Presidential discourse requires a clarified, cross-state understanding of what is meant by the construct of college access and its related narratives. This construct has become commonplace, yet no unified definition or refinement of meaning exists. The study addressed the disconnect in the abstraction of language as leaders present ideas, opinions, and policies in their Discourse related to the rhetorical use of this term.
With over $1.7 trillion in current U.S. student debt, the relationship between the United States, its higher education system, and the operations underpinning those institutions has become increasingly challenging (Hegji et al., 2018). The U.S. public education system exacerbates inequities across socioeconomic strata and racial/ethnicity divides (Chetty et al., 2017). Rather than pointing to the exception of a disproportionately small number of high-achieving, low-SES students attaining college eligibility, readiness, access, and success, with careful use of language and clear definitions of the constructs being referenced progress may be made toward a more equitable playing field.

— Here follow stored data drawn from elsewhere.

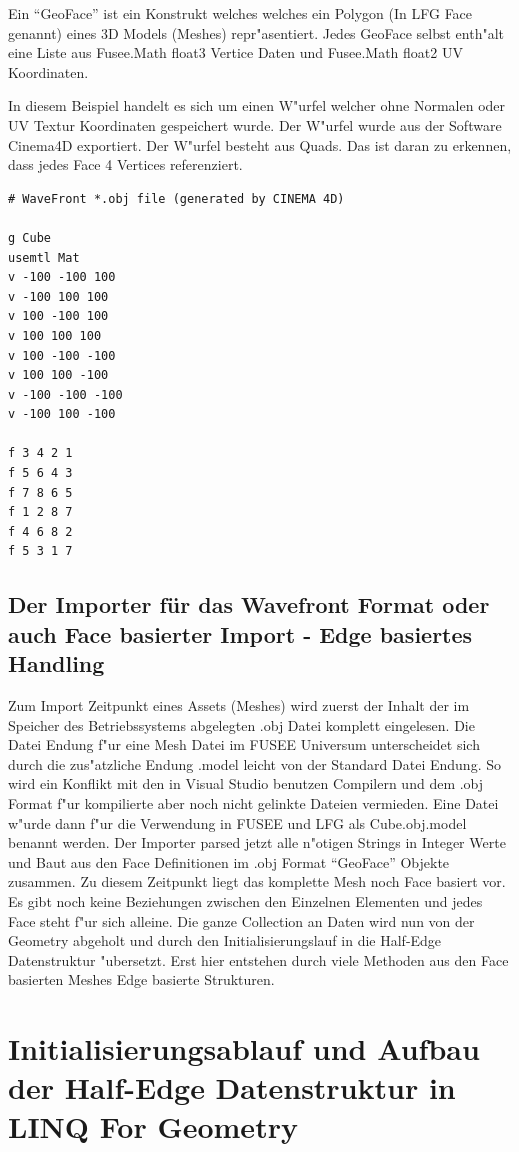 \documentclass[pagesize, paper=a4, fontsize=12pt,titlepage=true, headings=small, headnosepline, abstractoff, liststotoc, nochapterprefix, plainheadsepline]{scrreprt}
\newcommand{\LFG}{LINQ For Geometry}
\newcommand{\HES}{Half-Edge Datenstruktur }
\begin{document}
Ein "`GeoFace"' ist ein Konstrukt welches welches ein Polygon (In LFG Face genannt) eines 3D Models (Meshes) repr"asentiert. Jedes GeoFace selbst enth"alt eine Liste aus Fusee.Math float3 Vertice Daten und Fusee.Math float2 UV Koordinaten.
\newline

In diesem Beispiel handelt es sich um einen W"urfel welcher ohne Normalen oder UV Textur Koordinaten gespeichert wurde. Der W"urfel wurde aus der Software Cinema4D exportiert. Der W"urfel besteht aus Quads. Das ist daran zu erkennen, dass jedes Face 4 Vertices referenziert.
\begin{lstlisting}
# WaveFront *.obj file (generated by CINEMA 4D)

g Cube
usemtl Mat
v -100 -100 100
v -100 100 100
v 100 -100 100
v 100 100 100
v 100 -100 -100
v 100 100 -100
v -100 -100 -100
v -100 100 -100

f 3 4 2 1 
f 5 6 4 3 
f 7 8 6 5 
f 1 2 8 7 
f 4 6 8 2 
f 5 3 1 7 
\end{lstlisting}

		\subsection {Der Importer für das Wavefront Format oder auch Face basierter Import - Edge basiertes Handling}
			Zum Import Zeitpunkt eines Assets (Meshes) wird zuerst der Inhalt der im Speicher des Betriebssystems abgelegten .obj Datei komplett eingelesen. Die Datei Endung f"ur eine Mesh Datei im FUSEE Universum unterscheidet sich durch die zus"atzliche Endung .model leicht von der Standard Datei Endung. So wird ein Konflikt mit den in Visual Studio benutzen Compilern und dem .obj Format f"ur kompilierte aber noch nicht gelinkte Dateien vermieden. Eine Datei w"urde dann f"ur die Verwendung in FUSEE und LFG als Cube.obj.model benannt werden. Der Importer parsed jetzt alle n"otigen Strings in Integer Werte und Baut aus den Face Definitionen im .obj Format "`GeoFace"' Objekte zusammen. Zu diesem Zeitpunkt liegt das komplette Mesh noch Face basiert vor. Es gibt noch keine Beziehungen zwischen den Einzelnen Elementen und jedes Face steht f"ur sich alleine. Die ganze Collection an Daten wird nun von der Geometry abgeholt und durch den Initialisierungslauf in die \HES "ubersetzt. Erst hier entstehen durch viele Methoden aus den Face basierten Meshes Edge basierte Strukturen.
	\section {Initialisierungsablauf und Aufbau der \HES in \LFG}
\end{document}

Currently, hundreds of nonprofit programs in America support students in a one-on-one mentorship paradigm, perpetuating the opportunity gap at scale since some students get help while many more do not. Networks create opportunities—the grit and growth mindset of qualified students cannot overcome the network gap for those students without such mentorship in place. Wealthier students who never know food insecurity, lack of digital access, or time scarcity are at tremendous advantage. The National Association of College Admissions Counselors recommends a ratio of no more than 250 students to 1 counselor. Budgets in public schools would have to triple or quadruple the amount of on-site support to attain that proportion (NACAC, 2021). The national average of 482-to-1, compounded by the fact that the 20% of lowest income school districts allocate little or no budget to the line item of college counseling, contributes to the problems experienced by students from minority groups in particular (Knight, 2003). Reports in Chicago of a 700-to-1 ratio, and 1000-to-1 in Los Angeles make clear that the time for new approaches has arrived (Rowan-Kenyon et al., 2008).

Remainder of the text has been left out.